[Rendered images with source text]
- - - -

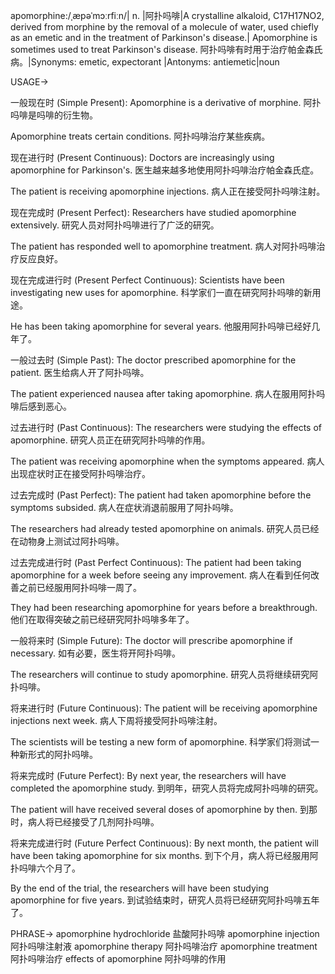 apomorphine:/ˌæpəˈmɔːrfiːn/| n. |阿扑吗啡|A crystalline alkaloid, C17H17NO2, derived from morphine by the removal of a molecule of water, used chiefly as an emetic and in the treatment of Parkinson's disease.| Apomorphine is sometimes used to treat Parkinson's disease.  阿扑吗啡有时用于治疗帕金森氏病。|Synonyms: emetic, expectorant |Antonyms: antiemetic|noun

USAGE->

一般现在时 (Simple Present):
Apomorphine is a derivative of morphine. 阿扑吗啡是吗啡的衍生物。

Apomorphine treats certain conditions. 阿扑吗啡治疗某些疾病。


现在进行时 (Present Continuous):
Doctors are increasingly using apomorphine for Parkinson's. 医生越来越多地使用阿扑吗啡治疗帕金森氏症。

The patient is receiving apomorphine injections. 病人正在接受阿扑吗啡注射。


现在完成时 (Present Perfect):
Researchers have studied apomorphine extensively. 研究人员对阿扑吗啡进行了广泛的研究。

The patient has responded well to apomorphine treatment. 病人对阿扑吗啡治疗反应良好。


现在完成进行时 (Present Perfect Continuous):
Scientists have been investigating new uses for apomorphine. 科学家们一直在研究阿扑吗啡的新用途。

He has been taking apomorphine for several years. 他服用阿扑吗啡已经好几年了。


一般过去时 (Simple Past):
The doctor prescribed apomorphine for the patient. 医生给病人开了阿扑吗啡。

The patient experienced nausea after taking apomorphine. 病人在服用阿扑吗啡后感到恶心。


过去进行时 (Past Continuous):
The researchers were studying the effects of apomorphine. 研究人员正在研究阿扑吗啡的作用。

The patient was receiving apomorphine when the symptoms appeared.  病人出现症状时正在接受阿扑吗啡治疗。


过去完成时 (Past Perfect):
The patient had taken apomorphine before the symptoms subsided. 病人在症状消退前服用了阿扑吗啡。

The researchers had already tested apomorphine on animals. 研究人员已经在动物身上测试过阿扑吗啡。


过去完成进行时 (Past Perfect Continuous):
The patient had been taking apomorphine for a week before seeing any improvement. 病人在看到任何改善之前已经服用阿扑吗啡一周了。

They had been researching apomorphine for years before a breakthrough. 他们在取得突破之前已经研究阿扑吗啡多年了。


一般将来时 (Simple Future):
The doctor will prescribe apomorphine if necessary.  如有必要，医生将开阿扑吗啡。

The researchers will continue to study apomorphine. 研究人员将继续研究阿扑吗啡。


将来进行时 (Future Continuous):
The patient will be receiving apomorphine injections next week. 病人下周将接受阿扑吗啡注射。

The scientists will be testing a new form of apomorphine. 科学家们将测试一种新形式的阿扑吗啡。


将来完成时 (Future Perfect):
By next year, the researchers will have completed the apomorphine study. 到明年，研究人员将完成阿扑吗啡的研究。

The patient will have received several doses of apomorphine by then. 到那时，病人将已经接受了几剂阿扑吗啡。


将来完成进行时 (Future Perfect Continuous):
By next month, the patient will have been taking apomorphine for six months. 到下个月，病人将已经服用阿扑吗啡六个月了。

By the end of the trial, the researchers will have been studying apomorphine for five years. 到试验结束时，研究人员将已经研究阿扑吗啡五年了。



PHRASE->
apomorphine hydrochloride 盐酸阿扑吗啡
apomorphine injection 阿扑吗啡注射液
apomorphine therapy 阿扑吗啡治疗
apomorphine treatment 阿扑吗啡治疗
effects of apomorphine 阿扑吗啡的作用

- - - -

WHAT YOU HAVE TO DO — Exactly reproduce the lines of the entries above, from the one containing "They had been" to the very last, and no others.

SOLUTION —
They had been researching apomorphine for years before a breakthrough. 他们在取得突破之前已经研究阿扑吗啡多年了。


一般将来时 (Simple Future):
The doctor will prescribe apomorphine if necessary.  如有必要，医生将开阿扑吗啡。

The researchers will continue to study apomorphine. 研究人员将继续研究阿扑吗啡。


将来进行时 (Future Continuous):
The patient will be receiving apomorphine injections next week. 病人下周将接受阿扑吗啡注射。

The scientists will be testing a new form of apomorphine. 科学家们将测试一种新形式的阿扑吗啡。


将来完成时 (Future Perfect):
By next year, the researchers will have completed the apomorphine study. 到明年，研究人员将完成阿扑吗啡的研究。

The patient will have received several doses of apomorphine by then. 到那时，病人将已经接受了几剂阿扑吗啡。


将来完成进行时 (Future Perfect Continuous):
By next month, the patient will have been taking apomorphine for six months. 到下个月，病人将已经服用阿扑吗啡六个月了。

By the end of the trial, the researchers will have been studying apomorphine for five years. 到试验结束时，研究人员将已经研究阿扑吗啡五年了。



PHRASE->
apomorphine hydrochloride 盐酸阿扑吗啡
apomorphine injection 阿扑吗啡注射液
apomorphine therapy 阿扑吗啡治疗
apomorphine treatment 阿扑吗啡治疗
effects of apomorphine 阿扑吗啡的作用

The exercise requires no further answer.